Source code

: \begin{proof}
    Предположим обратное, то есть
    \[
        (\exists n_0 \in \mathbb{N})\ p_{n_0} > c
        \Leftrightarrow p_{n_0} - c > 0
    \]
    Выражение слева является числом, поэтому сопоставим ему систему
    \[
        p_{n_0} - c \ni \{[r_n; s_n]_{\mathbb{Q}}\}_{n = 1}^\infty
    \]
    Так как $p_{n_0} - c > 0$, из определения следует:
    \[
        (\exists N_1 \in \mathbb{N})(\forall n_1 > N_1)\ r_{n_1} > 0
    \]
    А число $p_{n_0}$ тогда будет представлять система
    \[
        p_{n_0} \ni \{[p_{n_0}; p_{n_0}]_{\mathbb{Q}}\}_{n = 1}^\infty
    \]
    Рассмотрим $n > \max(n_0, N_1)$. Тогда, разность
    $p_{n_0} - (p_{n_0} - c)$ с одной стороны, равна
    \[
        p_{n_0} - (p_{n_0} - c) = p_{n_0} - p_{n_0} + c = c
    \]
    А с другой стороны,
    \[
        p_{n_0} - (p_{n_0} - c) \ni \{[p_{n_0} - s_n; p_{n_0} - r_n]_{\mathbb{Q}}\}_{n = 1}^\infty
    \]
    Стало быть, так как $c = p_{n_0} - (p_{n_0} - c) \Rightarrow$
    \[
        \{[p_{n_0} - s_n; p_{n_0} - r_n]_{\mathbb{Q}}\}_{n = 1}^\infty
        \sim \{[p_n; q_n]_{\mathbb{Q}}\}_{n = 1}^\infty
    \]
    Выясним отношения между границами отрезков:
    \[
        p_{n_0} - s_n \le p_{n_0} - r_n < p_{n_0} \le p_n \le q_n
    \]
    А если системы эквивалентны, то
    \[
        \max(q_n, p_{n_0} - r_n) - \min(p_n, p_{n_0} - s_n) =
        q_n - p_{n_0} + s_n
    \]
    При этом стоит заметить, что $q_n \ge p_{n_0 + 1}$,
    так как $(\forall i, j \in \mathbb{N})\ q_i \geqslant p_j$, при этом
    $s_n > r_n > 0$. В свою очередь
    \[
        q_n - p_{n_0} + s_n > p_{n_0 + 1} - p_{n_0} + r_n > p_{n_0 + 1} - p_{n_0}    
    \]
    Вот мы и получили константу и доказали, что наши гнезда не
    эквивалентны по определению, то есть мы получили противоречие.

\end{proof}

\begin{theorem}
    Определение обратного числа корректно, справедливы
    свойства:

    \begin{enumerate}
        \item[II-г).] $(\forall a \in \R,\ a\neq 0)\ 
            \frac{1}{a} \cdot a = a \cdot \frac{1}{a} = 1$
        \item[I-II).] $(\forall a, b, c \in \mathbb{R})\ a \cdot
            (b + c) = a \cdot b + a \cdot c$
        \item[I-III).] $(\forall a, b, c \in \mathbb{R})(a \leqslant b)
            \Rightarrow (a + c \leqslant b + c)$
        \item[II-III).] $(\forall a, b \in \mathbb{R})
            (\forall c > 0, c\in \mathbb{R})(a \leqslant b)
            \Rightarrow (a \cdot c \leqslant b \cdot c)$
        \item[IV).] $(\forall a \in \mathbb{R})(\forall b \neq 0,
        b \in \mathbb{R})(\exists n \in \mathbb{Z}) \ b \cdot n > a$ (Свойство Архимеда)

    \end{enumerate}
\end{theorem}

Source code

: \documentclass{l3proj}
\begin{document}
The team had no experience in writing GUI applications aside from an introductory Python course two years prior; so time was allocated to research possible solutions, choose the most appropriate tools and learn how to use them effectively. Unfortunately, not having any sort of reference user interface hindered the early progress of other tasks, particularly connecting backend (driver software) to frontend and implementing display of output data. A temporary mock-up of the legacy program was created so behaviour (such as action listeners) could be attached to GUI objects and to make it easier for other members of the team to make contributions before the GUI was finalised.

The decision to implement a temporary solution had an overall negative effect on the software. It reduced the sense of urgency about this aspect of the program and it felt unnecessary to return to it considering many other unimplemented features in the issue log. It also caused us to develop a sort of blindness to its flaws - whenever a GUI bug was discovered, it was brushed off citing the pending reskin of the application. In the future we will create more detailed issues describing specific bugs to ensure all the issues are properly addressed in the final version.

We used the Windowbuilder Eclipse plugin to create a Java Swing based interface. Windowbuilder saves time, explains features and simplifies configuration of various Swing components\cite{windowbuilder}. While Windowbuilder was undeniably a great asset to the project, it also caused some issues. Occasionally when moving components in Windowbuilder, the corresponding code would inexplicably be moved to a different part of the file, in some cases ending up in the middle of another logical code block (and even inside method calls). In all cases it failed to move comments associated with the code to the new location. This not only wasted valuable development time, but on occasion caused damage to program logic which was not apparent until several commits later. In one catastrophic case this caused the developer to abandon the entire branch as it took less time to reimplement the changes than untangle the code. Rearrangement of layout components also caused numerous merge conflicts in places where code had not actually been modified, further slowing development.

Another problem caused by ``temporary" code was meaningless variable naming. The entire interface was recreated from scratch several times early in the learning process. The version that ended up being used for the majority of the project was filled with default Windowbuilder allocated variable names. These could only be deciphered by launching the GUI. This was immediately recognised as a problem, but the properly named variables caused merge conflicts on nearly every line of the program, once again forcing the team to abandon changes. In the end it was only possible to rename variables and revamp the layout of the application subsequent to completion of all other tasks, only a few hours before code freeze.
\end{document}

PROBLEM DETAILS -
All that is wanted is an exact copy of the lines above from the one with "Предположим обратное, то есть" through the one with "Вот мы и получили", with both ends included.

EXERCISE ANSWER -
    Предположим обратное, то есть
    \[
        (\exists n_0 \in \mathbb{N})\ p_{n_0} > c
        \Leftrightarrow p_{n_0} - c > 0
    \]
    Выражение слева является числом, поэтому сопоставим ему систему
    \[
        p_{n_0} - c \ni \{[r_n; s_n]_{\mathbb{Q}}\}_{n = 1}^\infty
    \]
    Так как $p_{n_0} - c > 0$, из определения следует:
    \[
        (\exists N_1 \in \mathbb{N})(\forall n_1 > N_1)\ r_{n_1} > 0
    \]
    А число $p_{n_0}$ тогда будет представлять система
    \[
        p_{n_0} \ni \{[p_{n_0}; p_{n_0}]_{\mathbb{Q}}\}_{n = 1}^\infty
    \]
    Рассмотрим $n > \max(n_0, N_1)$. Тогда, разность
    $p_{n_0} - (p_{n_0} - c)$ с одной стороны, равна
    \[
        p_{n_0} - (p_{n_0} - c) = p_{n_0} - p_{n_0} + c = c
    \]
    А с другой стороны,
    \[
        p_{n_0} - (p_{n_0} - c) \ni \{[p_{n_0} - s_n; p_{n_0} - r_n]_{\mathbb{Q}}\}_{n = 1}^\infty
    \]
    Стало быть, так как $c = p_{n_0} - (p_{n_0} - c) \Rightarrow$
    \[
        \{[p_{n_0} - s_n; p_{n_0} - r_n]_{\mathbb{Q}}\}_{n = 1}^\infty
        \sim \{[p_n; q_n]_{\mathbb{Q}}\}_{n = 1}^\infty
    \]
    Выясним отношения между границами отрезков:
    \[
        p_{n_0} - s_n \le p_{n_0} - r_n < p_{n_0} \le p_n \le q_n
    \]
    А если системы эквивалентны, то
    \[
        \max(q_n, p_{n_0} - r_n) - \min(p_n, p_{n_0} - s_n) =
        q_n - p_{n_0} + s_n
    \]
    При этом стоит заметить, что $q_n \ge p_{n_0 + 1}$,
    так как $(\forall i, j \in \mathbb{N})\ q_i \geqslant p_j$, при этом
    $s_n > r_n > 0$. В свою очередь
    \[
        q_n - p_{n_0} + s_n > p_{n_0 + 1} - p_{n_0} + r_n > p_{n_0 + 1} - p_{n_0}    
    \]
    Вот мы и получили константу и доказали, что наши гнезда не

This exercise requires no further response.